What is expected
Among the entries that follow, the required portion opens with the line containing "or Dagger attacks." and closes with the line containing "weapon is aflame.". Give that portion again exactly, and nothing else.

Excerpted data Block Start

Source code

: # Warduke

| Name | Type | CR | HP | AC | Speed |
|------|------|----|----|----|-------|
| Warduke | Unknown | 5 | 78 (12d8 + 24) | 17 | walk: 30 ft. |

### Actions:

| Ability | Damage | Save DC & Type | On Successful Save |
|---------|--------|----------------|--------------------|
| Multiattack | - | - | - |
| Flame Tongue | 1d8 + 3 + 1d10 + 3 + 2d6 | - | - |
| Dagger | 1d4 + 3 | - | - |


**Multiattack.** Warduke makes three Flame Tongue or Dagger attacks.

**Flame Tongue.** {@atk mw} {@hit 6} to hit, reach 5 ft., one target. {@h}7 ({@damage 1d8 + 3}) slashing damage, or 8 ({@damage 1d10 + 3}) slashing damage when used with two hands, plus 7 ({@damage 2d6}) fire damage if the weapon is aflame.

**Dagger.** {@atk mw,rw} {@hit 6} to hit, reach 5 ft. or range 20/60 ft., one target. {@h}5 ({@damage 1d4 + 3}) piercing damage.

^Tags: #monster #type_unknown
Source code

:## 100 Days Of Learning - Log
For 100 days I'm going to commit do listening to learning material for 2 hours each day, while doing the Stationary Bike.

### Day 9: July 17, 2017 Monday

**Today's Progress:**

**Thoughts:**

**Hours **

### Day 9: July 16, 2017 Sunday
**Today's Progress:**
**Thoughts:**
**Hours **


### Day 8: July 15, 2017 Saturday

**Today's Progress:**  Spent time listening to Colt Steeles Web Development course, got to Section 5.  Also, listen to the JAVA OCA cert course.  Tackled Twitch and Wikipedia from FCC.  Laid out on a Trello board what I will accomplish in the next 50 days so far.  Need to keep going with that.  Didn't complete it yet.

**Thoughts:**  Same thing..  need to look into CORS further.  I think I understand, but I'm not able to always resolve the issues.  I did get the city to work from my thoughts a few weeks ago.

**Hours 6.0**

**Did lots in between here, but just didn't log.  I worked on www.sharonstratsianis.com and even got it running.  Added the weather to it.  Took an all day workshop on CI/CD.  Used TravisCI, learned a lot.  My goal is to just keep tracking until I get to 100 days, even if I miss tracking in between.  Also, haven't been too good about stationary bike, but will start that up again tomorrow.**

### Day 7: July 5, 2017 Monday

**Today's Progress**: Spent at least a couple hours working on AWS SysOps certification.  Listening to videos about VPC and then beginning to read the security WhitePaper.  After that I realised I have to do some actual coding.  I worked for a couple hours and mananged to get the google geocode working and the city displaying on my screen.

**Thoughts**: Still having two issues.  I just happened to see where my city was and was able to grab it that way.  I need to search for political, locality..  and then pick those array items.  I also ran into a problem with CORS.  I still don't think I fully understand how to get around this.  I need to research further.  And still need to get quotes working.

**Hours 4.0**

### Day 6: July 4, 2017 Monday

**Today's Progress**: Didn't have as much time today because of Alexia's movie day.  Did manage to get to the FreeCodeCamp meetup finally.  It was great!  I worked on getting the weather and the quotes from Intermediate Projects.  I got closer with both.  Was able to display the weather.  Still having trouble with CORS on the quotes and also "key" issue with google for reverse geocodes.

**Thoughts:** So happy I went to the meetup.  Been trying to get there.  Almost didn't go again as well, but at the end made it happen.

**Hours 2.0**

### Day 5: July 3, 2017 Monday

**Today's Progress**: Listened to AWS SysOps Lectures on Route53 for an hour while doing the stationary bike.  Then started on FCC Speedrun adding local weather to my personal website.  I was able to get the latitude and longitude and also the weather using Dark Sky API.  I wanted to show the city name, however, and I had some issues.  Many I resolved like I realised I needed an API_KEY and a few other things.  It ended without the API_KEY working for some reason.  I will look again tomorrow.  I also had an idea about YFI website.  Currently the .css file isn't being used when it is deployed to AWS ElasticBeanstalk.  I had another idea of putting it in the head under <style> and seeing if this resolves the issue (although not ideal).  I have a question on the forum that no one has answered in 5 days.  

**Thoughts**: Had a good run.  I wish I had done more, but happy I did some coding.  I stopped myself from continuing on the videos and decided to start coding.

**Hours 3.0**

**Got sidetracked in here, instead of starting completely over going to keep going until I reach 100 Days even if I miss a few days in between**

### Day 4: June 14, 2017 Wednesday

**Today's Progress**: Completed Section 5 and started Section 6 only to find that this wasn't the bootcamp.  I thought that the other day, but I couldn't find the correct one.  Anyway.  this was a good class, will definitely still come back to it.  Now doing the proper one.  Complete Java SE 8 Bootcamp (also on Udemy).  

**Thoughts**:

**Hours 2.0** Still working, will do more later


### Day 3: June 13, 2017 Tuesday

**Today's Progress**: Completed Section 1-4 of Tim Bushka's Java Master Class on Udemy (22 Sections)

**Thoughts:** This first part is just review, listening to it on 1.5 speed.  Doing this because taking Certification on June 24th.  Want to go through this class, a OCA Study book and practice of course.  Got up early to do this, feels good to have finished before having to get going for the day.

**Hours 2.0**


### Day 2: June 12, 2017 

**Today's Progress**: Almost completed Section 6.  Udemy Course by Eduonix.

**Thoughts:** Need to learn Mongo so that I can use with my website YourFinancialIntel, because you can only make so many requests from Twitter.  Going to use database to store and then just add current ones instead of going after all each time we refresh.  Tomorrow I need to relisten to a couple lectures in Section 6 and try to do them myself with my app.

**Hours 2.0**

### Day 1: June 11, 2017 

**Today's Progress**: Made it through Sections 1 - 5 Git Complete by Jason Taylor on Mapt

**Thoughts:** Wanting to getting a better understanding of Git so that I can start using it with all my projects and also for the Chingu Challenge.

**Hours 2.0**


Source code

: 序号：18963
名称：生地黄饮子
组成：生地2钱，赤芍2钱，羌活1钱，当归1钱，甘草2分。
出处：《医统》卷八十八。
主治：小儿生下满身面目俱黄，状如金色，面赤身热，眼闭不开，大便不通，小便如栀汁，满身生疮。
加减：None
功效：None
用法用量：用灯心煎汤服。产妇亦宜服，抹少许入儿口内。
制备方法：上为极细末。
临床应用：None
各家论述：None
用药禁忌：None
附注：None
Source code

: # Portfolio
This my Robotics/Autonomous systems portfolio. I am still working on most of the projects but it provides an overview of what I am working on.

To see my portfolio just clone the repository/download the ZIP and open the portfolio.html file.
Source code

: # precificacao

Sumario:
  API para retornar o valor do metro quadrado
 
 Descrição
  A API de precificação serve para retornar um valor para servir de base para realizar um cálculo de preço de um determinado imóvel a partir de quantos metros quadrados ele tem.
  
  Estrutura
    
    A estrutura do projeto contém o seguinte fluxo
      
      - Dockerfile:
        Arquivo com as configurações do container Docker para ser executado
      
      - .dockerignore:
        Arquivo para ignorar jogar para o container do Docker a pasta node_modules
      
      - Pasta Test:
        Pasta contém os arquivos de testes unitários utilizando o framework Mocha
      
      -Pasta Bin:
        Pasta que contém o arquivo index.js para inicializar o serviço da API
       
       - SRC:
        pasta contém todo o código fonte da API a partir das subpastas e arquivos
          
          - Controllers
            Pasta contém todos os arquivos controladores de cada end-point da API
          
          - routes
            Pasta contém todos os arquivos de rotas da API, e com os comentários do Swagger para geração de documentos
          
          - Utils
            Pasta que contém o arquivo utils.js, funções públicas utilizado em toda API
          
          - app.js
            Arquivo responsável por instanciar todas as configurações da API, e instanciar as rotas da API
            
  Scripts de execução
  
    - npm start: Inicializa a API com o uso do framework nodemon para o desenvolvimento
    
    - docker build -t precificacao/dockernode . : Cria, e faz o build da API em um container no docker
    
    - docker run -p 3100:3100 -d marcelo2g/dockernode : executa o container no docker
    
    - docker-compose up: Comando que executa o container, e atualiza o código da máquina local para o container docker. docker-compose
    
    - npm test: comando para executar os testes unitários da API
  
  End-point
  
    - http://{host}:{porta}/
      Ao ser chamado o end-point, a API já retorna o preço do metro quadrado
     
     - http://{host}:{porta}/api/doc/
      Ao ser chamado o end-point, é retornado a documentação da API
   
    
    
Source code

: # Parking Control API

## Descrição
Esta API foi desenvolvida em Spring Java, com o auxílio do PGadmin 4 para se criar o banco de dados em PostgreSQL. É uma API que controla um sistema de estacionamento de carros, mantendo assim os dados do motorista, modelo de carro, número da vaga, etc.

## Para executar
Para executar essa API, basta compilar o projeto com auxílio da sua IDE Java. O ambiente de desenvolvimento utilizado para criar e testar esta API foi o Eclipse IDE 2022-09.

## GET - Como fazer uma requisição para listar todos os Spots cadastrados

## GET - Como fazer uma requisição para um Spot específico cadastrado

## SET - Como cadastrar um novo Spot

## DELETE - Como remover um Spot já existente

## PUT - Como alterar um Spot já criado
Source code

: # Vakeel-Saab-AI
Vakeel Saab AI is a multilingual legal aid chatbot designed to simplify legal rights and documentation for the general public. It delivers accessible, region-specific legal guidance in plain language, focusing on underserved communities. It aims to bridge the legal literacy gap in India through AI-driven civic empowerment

Excerpted data Block End

Solution below
**Multiattack.** Warduke makes three Flame Tongue or Dagger attacks.

**Flame Tongue.** {@atk mw} {@hit 6} to hit, reach 5 ft., one target. {@h}7 ({@damage 1d8 + 3}) slashing damage, or 8 ({@damage 1d10 + 3}) slashing damage when used with two hands, plus 7 ({@damage 2d6}) fire damage if the weapon is aflame.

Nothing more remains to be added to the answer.